One Internet Web site claims that chickens are “cheerful, intelligent birds. The mother hen tenderly cares for her chicks, and roosters protect their families and flocks.”

Oh yeah. What breed of chickens would that be? One I never met.

The site encourages people to celebrate Respect for Chickens Day by doing an “action” for chickens on May 4 “to show the world that chickens are people too.”

They suggest that you:

  • Write a letter/op-ed to the editor (not a really great idea here in farm and ranch country, unless you want people to point and laugh at you).
  • Get on a radio talk show (this could work if you are prepared to speak your piece).
  • Set up a table at your local mall (that’s not going to work here. What mall? ).
  • Arrange a library display/video presentation.
  • Have a Respect for Chickens Day celebration at your school (and who’s on the lunch menu?)
  • Distribute leaflets at a busy street corner or your local university (No busy corners in Cody’s off season, and, er, Cody University?)
  • Have a “We-Don’t-Eat-Our-Feathered-Friends” vegan party. (Just don’t plan on a large crowd.)
  • Show the movie, “Chicken Run.”
  • Contact United Poultry Concerns, P.O. Box 150, Machipongo, Va 23405, for posters, brochures or videos

(Machipongo? That explains a great deal, I’d say, about the right-headedness of these people). Not that I, as a journalist, have a position on Hug a Chicken Day. After all, have I revealed any bias in these lines? And in the interests of fairness, I must herewith present The Other Side.

Yes indeedy.

The other side of that chicken in the oven needs cooking, too.

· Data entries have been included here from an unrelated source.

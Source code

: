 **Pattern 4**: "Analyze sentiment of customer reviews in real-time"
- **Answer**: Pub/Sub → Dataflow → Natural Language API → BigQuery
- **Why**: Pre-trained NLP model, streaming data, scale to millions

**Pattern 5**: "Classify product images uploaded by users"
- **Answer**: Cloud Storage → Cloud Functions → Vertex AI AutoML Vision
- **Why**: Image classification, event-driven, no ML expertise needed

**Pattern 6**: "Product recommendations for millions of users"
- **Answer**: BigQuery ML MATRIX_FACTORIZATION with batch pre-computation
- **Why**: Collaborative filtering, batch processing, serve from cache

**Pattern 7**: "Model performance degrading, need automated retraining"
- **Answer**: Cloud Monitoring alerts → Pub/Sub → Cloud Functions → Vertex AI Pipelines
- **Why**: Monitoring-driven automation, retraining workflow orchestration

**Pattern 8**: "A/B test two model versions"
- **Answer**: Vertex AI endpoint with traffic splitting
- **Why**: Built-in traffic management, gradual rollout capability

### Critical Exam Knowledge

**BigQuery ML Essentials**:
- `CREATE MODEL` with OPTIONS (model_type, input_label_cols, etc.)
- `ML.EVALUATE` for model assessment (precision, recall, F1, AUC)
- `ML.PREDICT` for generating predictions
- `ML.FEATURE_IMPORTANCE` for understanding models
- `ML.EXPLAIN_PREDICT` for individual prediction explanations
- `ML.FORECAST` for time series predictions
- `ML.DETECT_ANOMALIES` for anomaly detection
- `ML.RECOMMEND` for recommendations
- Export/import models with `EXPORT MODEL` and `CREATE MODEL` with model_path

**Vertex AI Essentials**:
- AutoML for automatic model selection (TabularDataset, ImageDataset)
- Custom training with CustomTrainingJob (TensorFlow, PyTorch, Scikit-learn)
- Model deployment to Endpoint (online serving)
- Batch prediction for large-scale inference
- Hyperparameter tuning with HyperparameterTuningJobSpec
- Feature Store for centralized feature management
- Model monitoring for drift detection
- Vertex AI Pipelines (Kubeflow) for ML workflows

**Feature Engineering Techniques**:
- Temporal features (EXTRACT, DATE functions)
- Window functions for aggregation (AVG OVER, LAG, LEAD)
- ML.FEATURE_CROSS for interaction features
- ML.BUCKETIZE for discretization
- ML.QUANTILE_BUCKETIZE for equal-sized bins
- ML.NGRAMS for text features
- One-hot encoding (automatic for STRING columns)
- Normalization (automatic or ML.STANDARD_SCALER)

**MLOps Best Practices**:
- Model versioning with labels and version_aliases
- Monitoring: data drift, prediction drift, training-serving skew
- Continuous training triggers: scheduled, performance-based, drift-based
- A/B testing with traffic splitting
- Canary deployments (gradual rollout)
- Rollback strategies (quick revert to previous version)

Using two large cooking forks, turn the chicken right over in the pan. Brown until tender. Save the drippings for gravy – a good gravy can be whipped up with some  corn starch, a little crumbled chicken bullion and some water. Stir to thicken. Serve with tossed salad, mashed potatoes and green beans.

And a great deal of respect. After all, just look what that chicken gave up for your dinner.